Well, as this has been discussed and I will summarize this discussion as
this introduction goes on, there is the potential for increased risk of
adventitious agent contamination in tumorigenic cells. There is a potential for increased risk
associated with residual DNA. There is
a potential for increased risk associated with virus/cell interactions.
There
may be a potential for other increased risks and I think perhaps importantly,
and one of the reasons we feel that it is very important to have this
discussion in open session today, is the fact that there may simply be a
perception of increased risk, even if we can address all of these other risks.
So
what I would like to do next is go over the last 10 or so years of CBER
thinking about the introduction of neoplastic cell substrates, because this
really is just your next step in a progression of thinking about how it is that
we can use new types of cell substrates in order to manufacture vaccines. And so I'm going to take you back to 1995
and tell you what kind of cells were being used to produce biologicals, at that
time.
Well,
Namalwa cells, which were derived from a human burkittsville lymphoma and were
transformed by Epstein-Barr virus were, at that time, used for production of
interferons. Those cells were
tumorigenic. Rodent cells were being
used for monoclonal antibody productions and hybridomas, various therapeutic
proteins, which were being made in Chinese hamster ovary cells and baby hamster
kidney cells, and Chinese hamster ovary cells, I told you earlier, were being
used for some investigational protein subunit vaccines.
And
these cells are all tumorigenic. These
cells also have the property that they produce non-infectious
retroviruses. And so in order to be
sure that they could safely be used, the regulatory process involved making
sure that high amounts of viral elimination or inactivation were achieved in
the manufacture of these vaccines. And
in general, the standard has been that there should be at least 6 logs of
clearance in excess of any known retrovirus burden.
And
because that, in the case of some of these cells, would require showing in some
cases the ability to clear as many as 12 or 13 logs of virus, this could
generally only be demonstrated by having multiple independent steps, each of
which was capable of clearing a defined amount of virus.

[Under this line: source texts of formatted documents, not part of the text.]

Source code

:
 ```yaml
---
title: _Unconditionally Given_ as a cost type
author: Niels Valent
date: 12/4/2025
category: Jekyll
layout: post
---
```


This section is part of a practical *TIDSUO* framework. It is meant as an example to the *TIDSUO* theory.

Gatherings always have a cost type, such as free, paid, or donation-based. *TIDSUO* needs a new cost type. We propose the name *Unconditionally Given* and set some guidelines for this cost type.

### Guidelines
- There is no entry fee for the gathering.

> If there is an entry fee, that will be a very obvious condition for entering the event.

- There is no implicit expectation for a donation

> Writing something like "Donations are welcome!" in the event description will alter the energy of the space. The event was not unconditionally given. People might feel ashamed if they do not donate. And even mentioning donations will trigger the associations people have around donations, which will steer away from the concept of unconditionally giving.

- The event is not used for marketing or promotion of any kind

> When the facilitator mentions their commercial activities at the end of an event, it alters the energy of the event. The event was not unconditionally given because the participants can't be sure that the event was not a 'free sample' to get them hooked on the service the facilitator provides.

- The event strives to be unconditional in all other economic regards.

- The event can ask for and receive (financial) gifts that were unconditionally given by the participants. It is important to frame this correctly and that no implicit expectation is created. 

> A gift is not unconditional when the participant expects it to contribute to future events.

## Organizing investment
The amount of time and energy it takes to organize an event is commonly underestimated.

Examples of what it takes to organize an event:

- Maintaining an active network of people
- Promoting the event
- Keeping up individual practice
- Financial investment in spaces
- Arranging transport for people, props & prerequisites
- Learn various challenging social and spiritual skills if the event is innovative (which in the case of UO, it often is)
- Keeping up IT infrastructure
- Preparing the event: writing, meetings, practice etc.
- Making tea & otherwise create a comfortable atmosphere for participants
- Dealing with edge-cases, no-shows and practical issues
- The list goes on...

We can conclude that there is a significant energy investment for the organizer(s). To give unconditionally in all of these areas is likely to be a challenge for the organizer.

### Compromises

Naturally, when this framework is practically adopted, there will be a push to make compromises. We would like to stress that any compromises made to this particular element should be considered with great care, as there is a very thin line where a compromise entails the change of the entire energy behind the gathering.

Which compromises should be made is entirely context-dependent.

And this was the case, because in many cases
it wasn't possible to spike the product with large enough amounts of virus in
order to prove that the production process could remove as much as one would
have liked to be able to show. And so
this was a well-accepted procedure for doing this.
And
then vero cells, I told you, at non-tumorigenic passages were being used for
production of inactivated polio vaccines.
And at that time, there were stringent limitations on DNA content and
these cells were being used only for inactivated vaccines.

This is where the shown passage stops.